The lucky place is Stonehenge subdivision in Mooreville. We'll be about 15 minutes from his parents. 20 minutes from mine. No more than 15 from each of our siblings. But best of all it's only 4 minutes from Comer's world famous salad bar. That's what really sold us. 


Lot 39.



There's not much there right now except for a bunch of mud and construction workers. With our fingers crossed and both set of parents in deep prayer, we're hoping it's up and ready by June 23rd. Pat Pat says she thinks it will be. 




We initialed the last bit of paperwork today, saying that we have every intention of having them build our first home. If you want to say a little prayer for us, pray that it's finished by the wedding. Or... we may be staying in the 78 Motel for a while.

We go Monday to pick out all of the details. 
Floor coverings.
Wall colors.
Brick color.
Jeremy and I have trouble sharing a Subway sandwich because of our clashing opinions.

Oh boy!
More stories and pictures to come.






Sunday, February 5, 2012

Wedding Blog.

     It's a wedding blog. If you didn't know, Jeremy and I are getting hitched June twenty-third.
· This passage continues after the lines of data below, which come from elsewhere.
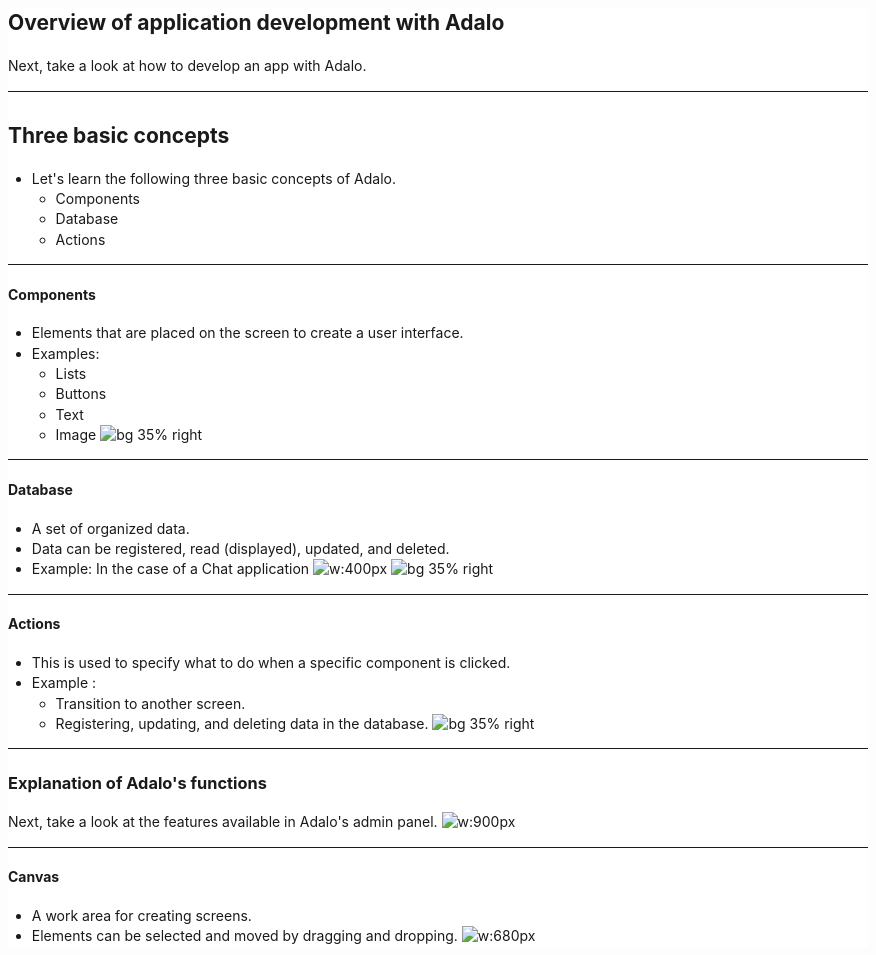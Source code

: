 ## Overview of application development with Adalo
Next,  take a look at how to develop an app with Adalo.

---
## Three basic concepts
- Let's learn the following three basic concepts of Adalo.
  - Components
  - Database
  - Actions

--- 
#### Components
- Elements that are placed on the screen to create a user interface.
- Examples:
  - Lists
  - Buttons
  - Text
  - Image
![bg 35% right](images/components.png)

---
#### Database
- A set of organized data.
- Data can be registered, read (displayed), updated, and deleted.
- Example: In the case of a Chat application
![w:400px](images/2021-10-19-23-49-03.png)
![bg 35% right](images/2021-10-19-23-13-47.png)

---
#### Actions
- This is used to specify what to do when a specific component is clicked.
- Example :
  - Transition to another screen.
  - Registering, updating, and deleting data in the database.
![bg 35% right](images/2021-10-19-23-12-42.png)

---
### Explanation of Adalo's functions
Next, take a look at the features available in Adalo's admin panel.
![w:900px](images/dev-tool-of-chat-app.png)

---
#### Canvas
- A work area for creating screens.
- Elements can be selected and moved by dragging and dropping.
![w:680px](images/canvas.png)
This is dedicated to all of our friends and family who have a dozen pre-wedding questions, but either forget to ask them when they see us or are too afraid to ask because they think we'll put them to work addressing invitation envelopes or tying bird seed bags. Just so you know ahead of times, there will be no birdseed bags, and you still may be recruited for the envelopes. 
     Thank you ahead of time for all of the love and support y'all have given us thus far. I hope that you enjoy this!